Alabama has had the #1 recruiting class for 6 years in a row. And as much as I respect Alabama football, I must say that no team deserves the #1 recruiting class for 6 years in a row. No team should have 3 blue-chippers at every position. It skews the fair balance of power in college football.

Or at least it does in my opinion.

ETA: I'm not saying that anything realistic could be done about it - just that it's bad for college football.


----------



## The Ogree (Nov 29, 2016)

The last (only) thing I think they have tried, is limit scholarships. But schools have found ways around, even that.


----------



## A.K.A. Overgrowem (Nov 30, 2016)

A successful college program has many meshing parts. That said. On the most basic level, most of the five star Tide players are from the Fl. panhandle and Alabama. Whose fault is it if any particular area choses to support it's high school programs, thus offering a better trained, fitter selection of recruits to the nearby Unis. Why should a program like Bama be penalized because the people of more populated areas like Washington or California, do not CHOOSE to offer as much support to their local High school programs, therefore offering fewer well coached fit young athletes for IT'S universities to recruit from?


----------



## The Ogree (Dec 1, 2016)

Very few places outside the SEC do.


----------



## UncleBuck (Dec 1, 2016)




----------



## A.K.A. Overgrowem (Dec 2, 2016)

UncleBuck said:


> View attachment 3843593


"Here's one from 2009": Hookabelly


----------



## RickyBobby26 (Dec 6, 2016)

A.K.A. Overgrowem said:


> A successful college program has many meshing parts. That said. On the most basic level, most of the five star Tide players are from the Fl. panhandle and Alabama. Whose fault is it if any particular area choses to support it's high school programs, thus offering a better trained, fitter selection of recruits to the nearby Unis. Why should a program like Bama be penalized because the people of more populated areas like Washington or California, do not CHOOSE to offer as much support to their local High school programs, therefore offering fewer well coached fit young athletes for IT'S universities to recruit from?


The difference isn't the Alabama/Florida high school football systems. It's Saban.

And who cares what the difference is? My assertion is that the system is wrong if any one team can dominate the way Bama has for the past 7 years. It's bad for college football.

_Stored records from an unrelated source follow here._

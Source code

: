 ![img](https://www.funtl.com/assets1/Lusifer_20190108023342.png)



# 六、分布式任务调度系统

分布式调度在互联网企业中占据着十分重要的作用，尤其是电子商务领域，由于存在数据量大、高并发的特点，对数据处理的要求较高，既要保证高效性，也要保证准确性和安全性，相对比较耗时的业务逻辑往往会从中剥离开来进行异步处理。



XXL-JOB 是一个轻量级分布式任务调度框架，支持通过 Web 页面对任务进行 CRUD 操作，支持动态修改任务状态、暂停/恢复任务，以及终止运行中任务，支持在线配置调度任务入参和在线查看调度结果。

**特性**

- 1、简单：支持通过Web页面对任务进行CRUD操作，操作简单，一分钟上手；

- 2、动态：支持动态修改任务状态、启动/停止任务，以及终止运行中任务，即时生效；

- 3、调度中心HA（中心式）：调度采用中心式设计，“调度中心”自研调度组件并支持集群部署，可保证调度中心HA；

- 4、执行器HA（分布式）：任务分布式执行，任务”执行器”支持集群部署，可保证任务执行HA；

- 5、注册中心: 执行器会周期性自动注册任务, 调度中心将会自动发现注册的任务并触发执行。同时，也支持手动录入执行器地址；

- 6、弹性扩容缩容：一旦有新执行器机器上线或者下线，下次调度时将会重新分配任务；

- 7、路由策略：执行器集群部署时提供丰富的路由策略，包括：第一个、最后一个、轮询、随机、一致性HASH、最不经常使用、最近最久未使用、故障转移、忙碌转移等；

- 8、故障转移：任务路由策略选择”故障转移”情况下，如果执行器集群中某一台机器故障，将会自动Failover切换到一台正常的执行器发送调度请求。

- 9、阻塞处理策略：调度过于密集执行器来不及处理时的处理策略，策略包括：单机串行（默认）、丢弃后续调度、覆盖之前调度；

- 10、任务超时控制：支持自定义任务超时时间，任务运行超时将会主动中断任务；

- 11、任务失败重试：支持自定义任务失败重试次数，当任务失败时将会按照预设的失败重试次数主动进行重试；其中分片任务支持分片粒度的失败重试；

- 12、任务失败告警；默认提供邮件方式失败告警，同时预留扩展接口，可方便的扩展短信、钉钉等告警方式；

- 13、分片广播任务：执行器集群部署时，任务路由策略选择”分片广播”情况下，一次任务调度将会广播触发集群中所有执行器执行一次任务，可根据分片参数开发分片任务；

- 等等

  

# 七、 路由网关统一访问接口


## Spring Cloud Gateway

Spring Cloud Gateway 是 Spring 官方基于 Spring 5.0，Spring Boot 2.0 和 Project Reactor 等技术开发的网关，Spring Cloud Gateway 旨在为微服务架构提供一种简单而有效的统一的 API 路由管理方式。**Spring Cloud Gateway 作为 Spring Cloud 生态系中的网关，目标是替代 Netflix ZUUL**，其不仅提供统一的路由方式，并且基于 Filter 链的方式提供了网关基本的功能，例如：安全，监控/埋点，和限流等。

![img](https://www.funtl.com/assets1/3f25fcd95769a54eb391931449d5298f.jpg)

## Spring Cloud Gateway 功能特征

And I grew up being a Bama fan.

The difference between Bama and the rest of college football was recently and comically demonstrated when ESPN's College Gameday background signs (carried by students) transitioned from:

"We Want Bama!"

to 

"We Kind of Want Bama".


----------



## A.K.A. Overgrowem (Dec 7, 2016)

RickyBobby26 said:


> The difference isn't the Alabama/Florida high school football systems. It's Saban.
> 
> And who cares what the difference is? My assertion is that the system is wrong if any one team can dominate the way Bama has for the past 7 years. It's bad for college football. And I grew up being a Bama fan.
> 
> ...


It's the recruiters, no, it's the coach, no, it's their cream puff schedule? The coaching staff and the money made available to support a better staff' is the key that can make the most difference in a program, IMO.


----------



## A.K.A. Overgrowem (Dec 8, 2016)

The Ogree said:


> Very few places outside the SEC do.


Texas does a good job supporting high school football. The problem there is too many big programs dividing the talent.


----------



## 714steadyeddie (Jan 2, 2017)

Bama for being the best team years in and out has a mediocre schedule.


----------



## jerryb73 (Jan 3, 2017)

714steadyeddie said:


> Bama for being the best team years in and out has a mediocre schedule.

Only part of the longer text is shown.